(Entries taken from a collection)
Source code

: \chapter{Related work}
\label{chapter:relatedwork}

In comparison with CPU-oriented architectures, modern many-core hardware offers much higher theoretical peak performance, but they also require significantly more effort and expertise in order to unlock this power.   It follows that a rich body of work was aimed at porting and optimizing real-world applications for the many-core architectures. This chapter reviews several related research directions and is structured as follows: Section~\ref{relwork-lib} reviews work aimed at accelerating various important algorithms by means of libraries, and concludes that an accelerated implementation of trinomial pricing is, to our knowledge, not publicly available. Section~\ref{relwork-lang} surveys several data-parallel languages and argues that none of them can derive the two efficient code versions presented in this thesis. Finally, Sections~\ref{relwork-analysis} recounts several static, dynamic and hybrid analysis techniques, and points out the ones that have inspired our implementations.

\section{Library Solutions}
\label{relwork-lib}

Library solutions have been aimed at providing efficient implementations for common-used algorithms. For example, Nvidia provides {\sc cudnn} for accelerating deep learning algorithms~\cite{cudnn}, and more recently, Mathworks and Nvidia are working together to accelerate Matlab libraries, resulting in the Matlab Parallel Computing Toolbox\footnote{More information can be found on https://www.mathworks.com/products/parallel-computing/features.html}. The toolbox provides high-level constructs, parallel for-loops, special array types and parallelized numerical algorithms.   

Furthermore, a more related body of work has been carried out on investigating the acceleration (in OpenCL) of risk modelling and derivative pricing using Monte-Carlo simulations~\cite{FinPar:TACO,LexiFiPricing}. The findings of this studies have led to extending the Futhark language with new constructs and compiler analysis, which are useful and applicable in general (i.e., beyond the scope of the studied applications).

* * *

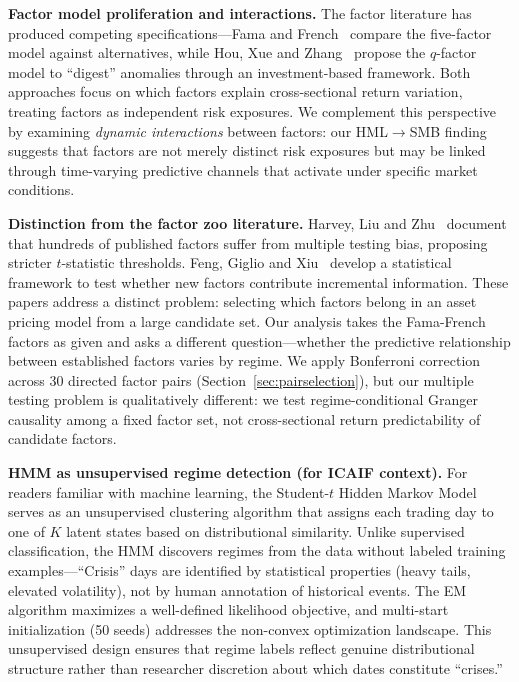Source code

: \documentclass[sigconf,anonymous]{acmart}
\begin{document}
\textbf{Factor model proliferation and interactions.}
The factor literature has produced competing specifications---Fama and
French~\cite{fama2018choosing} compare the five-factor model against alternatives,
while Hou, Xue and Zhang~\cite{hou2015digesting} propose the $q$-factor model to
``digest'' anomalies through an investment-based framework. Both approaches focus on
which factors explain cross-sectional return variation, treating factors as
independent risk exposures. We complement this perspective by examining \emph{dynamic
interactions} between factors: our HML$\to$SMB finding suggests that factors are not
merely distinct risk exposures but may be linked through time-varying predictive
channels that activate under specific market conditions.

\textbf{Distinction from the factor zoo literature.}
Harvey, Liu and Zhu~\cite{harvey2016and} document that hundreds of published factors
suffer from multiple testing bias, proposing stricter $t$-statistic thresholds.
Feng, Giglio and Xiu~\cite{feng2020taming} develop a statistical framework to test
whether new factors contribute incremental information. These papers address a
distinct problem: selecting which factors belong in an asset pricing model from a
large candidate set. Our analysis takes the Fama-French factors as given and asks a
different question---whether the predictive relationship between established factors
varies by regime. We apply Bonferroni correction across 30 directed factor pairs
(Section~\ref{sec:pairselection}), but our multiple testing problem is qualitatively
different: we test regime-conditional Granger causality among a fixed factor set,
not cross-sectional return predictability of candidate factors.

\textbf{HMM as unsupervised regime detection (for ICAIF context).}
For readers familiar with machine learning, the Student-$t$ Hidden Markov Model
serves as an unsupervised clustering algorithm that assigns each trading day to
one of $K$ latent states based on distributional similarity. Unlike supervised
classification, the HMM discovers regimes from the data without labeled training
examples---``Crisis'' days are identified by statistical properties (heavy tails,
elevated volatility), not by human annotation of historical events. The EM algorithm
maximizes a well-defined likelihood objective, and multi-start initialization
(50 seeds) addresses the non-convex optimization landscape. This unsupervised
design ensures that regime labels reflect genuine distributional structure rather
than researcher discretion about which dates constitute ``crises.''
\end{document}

---

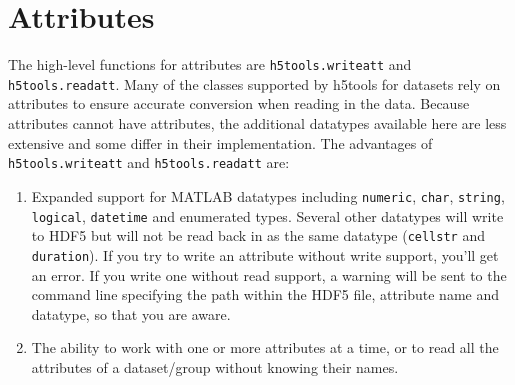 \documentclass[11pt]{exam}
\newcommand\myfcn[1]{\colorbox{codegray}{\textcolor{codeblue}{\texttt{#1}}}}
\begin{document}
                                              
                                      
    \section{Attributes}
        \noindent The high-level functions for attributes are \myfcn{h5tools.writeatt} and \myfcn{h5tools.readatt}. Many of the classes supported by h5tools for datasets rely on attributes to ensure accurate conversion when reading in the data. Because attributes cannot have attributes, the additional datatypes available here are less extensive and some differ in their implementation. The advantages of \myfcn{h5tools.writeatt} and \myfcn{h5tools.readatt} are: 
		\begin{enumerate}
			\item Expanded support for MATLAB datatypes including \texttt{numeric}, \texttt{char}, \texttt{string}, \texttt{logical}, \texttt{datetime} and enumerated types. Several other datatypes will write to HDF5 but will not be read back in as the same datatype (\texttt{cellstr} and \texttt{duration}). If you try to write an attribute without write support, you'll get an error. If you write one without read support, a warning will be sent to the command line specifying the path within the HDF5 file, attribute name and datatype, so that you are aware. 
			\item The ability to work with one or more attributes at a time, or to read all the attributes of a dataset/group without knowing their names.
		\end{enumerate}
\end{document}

◆ **The task**
Copy each line above where "problem" appears.

◆ **Response to the task**
distinct problem: selecting which factors belong in an asset pricing model from a
(Section~\ref{sec:pairselection}), but our multiple testing problem is qualitatively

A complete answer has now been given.